Nicholas Wolterstorff
In the Western tradition there are two fundamentally different ways of
thinking about justice; I call them "the right order conception" and
"the inherent rights conception." After explaining the distinction and
arguing in favor of the latter conception, I will then explore the
concept of rights, and argue against the prevalent idea that natural
rights are guarantees of autonomy and in favor of the idea that one's
natural right to being treated a certain way is what is required by due
respect for one's worth or dignity.
Nicholas Wolterstorff
The dominant theme in almost two millennia of discussions in the West
about the relation between love and justice is the theme of tension or
incompatibility: if one treats someone as one does because justice
requires it, one is not acting out of love, and if one acts out of love
toward someone, one is not treating them as one does because justice
requires it. I will point to the paradoxes that this view yields, and
then present a way of understanding love (and justice) such that love
incorporates justice rather than being in tension with it, while also
often going beyond what justice requires.
Melissa Williams
The popular movements that have erupted around the globe, from Tahrir
Square to the demonstrations in the Eurozone to the Occupy movements,
are simultaneously movements for social justice and movements for
democratic reform.
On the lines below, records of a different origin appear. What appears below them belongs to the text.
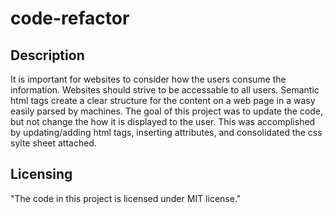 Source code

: # code-refactor

## Description
It is important for websites to consider how the users consume the information. Websites should strive to be accessable to all users. 
Semantic html tags create a clear structure for the content on a web page in a wasy easily parsed by machines. 
The goal of this project was to update the code, but not change the how it is displayed to the user. 
This was accomplished by updating/adding html tags, inserting attributes, and consolidated the css sylte sheet attached. 

## Licensing
"The code in this project is licensed under MIT license."
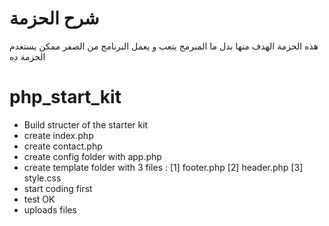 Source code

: # شرح الحزمة 
هذه الحزمة الهدف منها بدل ما المبرمج يتعب و يعمل البرنامج من الصفر ممكن يستغدم الحزمة ده 

# php_start_kit

* Build structer of the starter kit 
* create index.php
* create contact.php 
* create config folder with app.php 
* create template folder with 3 files : [1] footer.php [2] header.php [3] style.css
* start coding first 
* test OK
* uploads files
Popular protest has stimulated a renewed – and now,
more than ever, a truly global - public sphere that consciously links
failures of democratic legitimacy on the national scale with failures of
economic justice on the global scale. At the same time, the global
economic crisis hastens the unraveling of the social welfare state whose
stability has been the presupposition of our most powerful theories of
social justice. Those theories, though enriched and deepened through the
critiques from difference that emerged in the 1980s and 1990s, may rest
on Westphalian assumptions about the boundaries of justice that are
difficult to sustain in the context of neoliberal globalization. Looking
to the practices and rhetoric of those who are acting on behalf of
"globalization from below," the lecture will explore alternative
political imaginaries for linking aspirations to justice and claims for
democratic rights in our dynamic and interconnected world.